The Parent-Baby Partnership
From the very beginning, your Baby desires your sensitivity and loving companionship. His subtle signals invite you to share each moment as he gazes at you, perhaps uttering sounds of contentment as his tiny lips move. You respond by talking ... how's my beautiful boy today ... you will then pause and wait ... watch and listen ... allowing for Baby's response, which could be him making little squirming gestures and opening his mouth ... you take your turn again to respond ... oh, I can see your lovely eyes, and here is a kiss for your perfect little nose ... you pause and wait for Baby to take another turn ... and so, the reciprocal sharing of enjoyment between Mum/Dad and Baby continues with sensitivity to Baby's needs (Click here to listen to mother and baby sharing enjoyment as they 'talk to each other'). Gradually, from this harmony of interactions develops your loving partnership. You and Baby become equal partners - each having a role to play in developing a loving relationship.
Below is a diagram that outlines the development of a positive (happy) parent-baby relationship based on the 'turn-taking' of interactions - driven by the baby's desire to be loved and the parent's desire to provide a loving protective environment.
As a baby continues to grow and develop and parents are learning about her unique little mannerisms, the parent-baby interactions are continually being adjusted and 'fine-tuned'. Research shows that this enables the harmony/synchrony of the relationship to be maintained, continually providing the baby with a feeling of security - vital to future wellbeing and development.

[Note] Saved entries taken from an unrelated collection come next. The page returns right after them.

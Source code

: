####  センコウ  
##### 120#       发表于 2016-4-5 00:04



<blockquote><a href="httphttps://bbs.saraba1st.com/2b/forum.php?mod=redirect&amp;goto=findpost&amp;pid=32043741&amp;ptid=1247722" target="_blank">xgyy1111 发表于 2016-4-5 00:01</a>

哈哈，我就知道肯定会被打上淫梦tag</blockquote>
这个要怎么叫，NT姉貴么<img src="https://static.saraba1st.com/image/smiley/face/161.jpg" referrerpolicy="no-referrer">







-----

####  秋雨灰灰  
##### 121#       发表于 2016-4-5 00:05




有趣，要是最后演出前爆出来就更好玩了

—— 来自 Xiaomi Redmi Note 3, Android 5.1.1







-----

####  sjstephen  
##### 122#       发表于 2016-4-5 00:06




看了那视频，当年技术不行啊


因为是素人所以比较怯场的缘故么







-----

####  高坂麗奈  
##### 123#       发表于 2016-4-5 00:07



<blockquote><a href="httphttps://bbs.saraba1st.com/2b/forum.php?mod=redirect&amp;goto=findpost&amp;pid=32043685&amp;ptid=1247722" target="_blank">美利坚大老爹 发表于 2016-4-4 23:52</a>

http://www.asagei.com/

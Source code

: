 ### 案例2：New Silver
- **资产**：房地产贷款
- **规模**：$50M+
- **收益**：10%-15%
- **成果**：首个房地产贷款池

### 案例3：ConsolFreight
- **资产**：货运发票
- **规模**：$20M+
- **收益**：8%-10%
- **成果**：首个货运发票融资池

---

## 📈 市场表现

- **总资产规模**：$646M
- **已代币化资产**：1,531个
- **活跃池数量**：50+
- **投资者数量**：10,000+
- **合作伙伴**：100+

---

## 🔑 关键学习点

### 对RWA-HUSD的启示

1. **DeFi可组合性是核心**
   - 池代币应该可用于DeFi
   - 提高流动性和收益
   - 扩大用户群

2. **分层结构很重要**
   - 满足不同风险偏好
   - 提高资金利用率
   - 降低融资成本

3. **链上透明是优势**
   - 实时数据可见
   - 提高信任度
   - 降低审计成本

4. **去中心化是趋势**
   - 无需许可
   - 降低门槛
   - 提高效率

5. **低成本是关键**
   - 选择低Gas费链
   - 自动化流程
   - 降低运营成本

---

Note: The research associated with the development of the Bond With Baby program showed that mothers who were given information about the importance of their interactions and integrated the program's activities into the day with their babies significantly increased their mother-to-baby emotional attachment (bond). There was also an increase in the mother - baby harmony (reciprocity) over a 5-week period. In contrast, results showed that mothers of the control group (those who were not given the information and activities of the program) decreased their emotional attachment to their baby as did the mother - baby reciprocity.